Director - General, Department of State Services
- In office July 2, 2015 – August 7, 2018
- President: Muhammadu Buhari
- Preceded by: Ita Ekpeyong
- Succeeded by: Matthew B. Seiyefa

Personal details
- Born: 5 August 1953 (age 73) Daura, Northern Region, British Nigeria (now Daura, Nigeria)
- Education: Ahmadu Bello University National Institute for Policy and Strategic Studies

= Lawal Musa Daura =

Nigerian security agent

Lawal Musa Daura mni (born August 5, 1953) is a former Nigerian security official who was the Director General of the State Security Service (SSS), from 2 July 2015 to 7 August 2018.

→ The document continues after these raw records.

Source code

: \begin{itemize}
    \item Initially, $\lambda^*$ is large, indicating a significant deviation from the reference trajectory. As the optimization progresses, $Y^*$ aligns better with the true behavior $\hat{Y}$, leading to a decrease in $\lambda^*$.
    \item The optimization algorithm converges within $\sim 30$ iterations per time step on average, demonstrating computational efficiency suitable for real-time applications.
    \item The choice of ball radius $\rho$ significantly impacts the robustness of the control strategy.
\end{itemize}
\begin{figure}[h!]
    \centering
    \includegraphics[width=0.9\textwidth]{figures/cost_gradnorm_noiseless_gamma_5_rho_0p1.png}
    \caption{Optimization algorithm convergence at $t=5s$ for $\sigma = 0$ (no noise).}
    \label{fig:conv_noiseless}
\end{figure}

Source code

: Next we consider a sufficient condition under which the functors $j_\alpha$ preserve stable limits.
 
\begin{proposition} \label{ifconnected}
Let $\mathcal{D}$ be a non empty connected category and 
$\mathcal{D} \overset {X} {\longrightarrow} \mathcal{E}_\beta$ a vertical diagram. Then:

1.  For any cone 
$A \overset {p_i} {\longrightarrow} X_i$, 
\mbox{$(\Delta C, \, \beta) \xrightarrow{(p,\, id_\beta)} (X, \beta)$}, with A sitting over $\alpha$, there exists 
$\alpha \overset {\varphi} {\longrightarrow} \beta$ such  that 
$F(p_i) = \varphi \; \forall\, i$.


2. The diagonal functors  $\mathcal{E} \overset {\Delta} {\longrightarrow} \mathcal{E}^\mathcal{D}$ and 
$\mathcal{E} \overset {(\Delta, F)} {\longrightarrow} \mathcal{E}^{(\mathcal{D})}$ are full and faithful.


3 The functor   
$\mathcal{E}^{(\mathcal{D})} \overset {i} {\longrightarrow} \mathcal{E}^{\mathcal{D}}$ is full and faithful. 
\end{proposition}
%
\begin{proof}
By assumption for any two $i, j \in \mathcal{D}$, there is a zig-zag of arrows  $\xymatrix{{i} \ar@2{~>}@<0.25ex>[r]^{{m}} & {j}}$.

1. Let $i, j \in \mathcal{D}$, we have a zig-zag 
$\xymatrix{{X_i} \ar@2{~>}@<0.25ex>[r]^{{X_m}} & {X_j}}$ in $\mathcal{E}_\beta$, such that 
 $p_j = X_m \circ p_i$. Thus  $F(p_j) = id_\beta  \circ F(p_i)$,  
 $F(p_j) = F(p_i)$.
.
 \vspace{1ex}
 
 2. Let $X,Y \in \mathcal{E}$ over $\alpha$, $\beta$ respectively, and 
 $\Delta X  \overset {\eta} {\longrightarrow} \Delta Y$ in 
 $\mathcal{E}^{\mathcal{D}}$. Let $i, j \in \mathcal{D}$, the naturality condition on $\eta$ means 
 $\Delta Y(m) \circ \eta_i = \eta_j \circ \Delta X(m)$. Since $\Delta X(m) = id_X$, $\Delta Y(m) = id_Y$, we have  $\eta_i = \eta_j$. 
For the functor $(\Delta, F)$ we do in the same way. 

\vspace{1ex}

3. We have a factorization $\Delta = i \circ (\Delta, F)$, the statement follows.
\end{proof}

==Background and education==
Lawal Musa Daura was born on 5 August 1953 in Daura. In 1980, he received a bachelor's degree from Ahmadu Bello University in Zaria and also trained at the National Institute for Policy and Strategic Studies in Kuru, Nigeria.

In 1982, Daura joined the National Security Organization (NSO) which was later replaced in 1986 with the State Security Service (SSS) by military head of state General Ibrahim Babangida. He rose through the ranks of the NSO and the subsequent SSS, eventually becoming a Director of Security in several states of the federation at various times: including Kano, Sokoto, Edo, Lagos, Osun and Imo.

== Sack and arrest ==
On August 12, 2018, Daura was sacked by Nigeria's acting President, Yemi Osinbajo, in connection with a security siege at the opposition-led National Assembly.